Claude Monet è, ancora oggi, il pittore più famoso e acclamato di tutta la Francia. Come ogni artista d’eccezione, però, la sua grandezza venne inizialmente rifiutata e derisa, disprezzata e criticata ogni oltre misura, tanto da portarlo a dubitare egli stesso del suo talento. Amante dell’acqua e dei fiori, il pittore si stabilì lungo vari versanti della Senna, rendendola davvero la spina dorsale della sua intera esistenza. Stanco di trovarsi a ritrarre i paesaggi dalla stessa, statica, inquadratura, Monet adibì una barca a studio personale e cominciò a indagare le varie sfaccettature della luce sull’acqua, i suoi riflessi, i suoi colori. Successivamente lasciò la Normandia per stabilirsi a Giverny dove creò un’architettura vegetale senza precedenti: un giardino rigoglioso e imponente dove poteva studiare l’acqua da vicino e imparare ad addomesticarla.

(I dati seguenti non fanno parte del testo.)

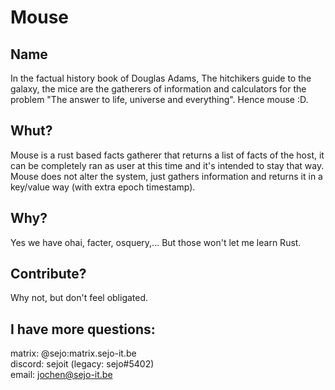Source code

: # Mouse

## Name

In the factual history book of Douglas Adams, The hitchikers guide to the galaxy, the mice are the gatherers of information and calculators for the problem "The answer to life, universe and everything".
Hence mouse :D.

## Whut?

Mouse is a rust based facts gatherer that returns a list of facts of the host, it can be completely ran as user at this time and it's intended to stay that way.
Mouse does not alter the system, just gathers information and returns it in a key/value way (with extra epoch timestamp).

## Why?

Yes we have ohai, facter, osquery,... 
But those won't let me learn Rust. 

## Contribute?

Why not, but don't feel obligated.

## I have more questions:

matrix: @sejo:matrix.sejo-it.be  
discord: sejoit (legacy: sejo#5402)  
email: jochen@sejo-it.be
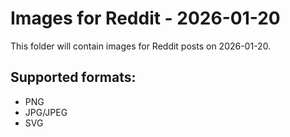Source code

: # Images for Reddit - 2026-01-20

This folder will contain images for Reddit posts on 2026-01-20.

## Supported formats:
- PNG
- JPG/JPEG
- SVG
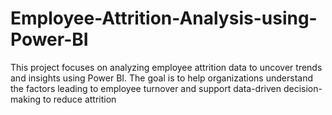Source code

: # Employee-Attrition-Analysis-using-Power-BI
This project focuses on analyzing employee attrition data to uncover trends and insights using Power BI. The goal is to help organizations understand the factors leading to employee turnover and support data-driven decision-making to reduce attrition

Proprio qui, in questa radura idilliaca, inizia e finisce Le ninfee di Monet. Un incantesimo di acqua e di luce, il documentario artistico e biografico firmato da Giovanni Troilo e distribuito sul grande schermo da Nexo Digital soltanto il 26-27-28 Novembre. Più che un biopic, la pellicola si configura subito come un’opera indagatrice e filosofica che cerca di ricostruire la carriera ambivalente di un artista diverso da ogni altro. Padre dell’Impressionismo, Monet studiò il rapporto conflittuale tra uomo e natura, portando l’ambiente naturale a divenire molto più che un lirico paesaggio-stato d’animo. Lo rese il protagonista assoluto delle sue tele, la metafora della sua condizione esistenziale, la voce silenziosa di un’anima costantemente in cerca di amore. Fu proprio per questo motivo, infatti, che le ninfee divennero le muse ispiratrici di tutta la sua arte: sintesi perfetta della commistione tra acqua e natura, egli le rappresentò in ben 48 dipinti in un solo anno, il 1909, guadagnandosi così l’appellativo di “pittore della felicità”.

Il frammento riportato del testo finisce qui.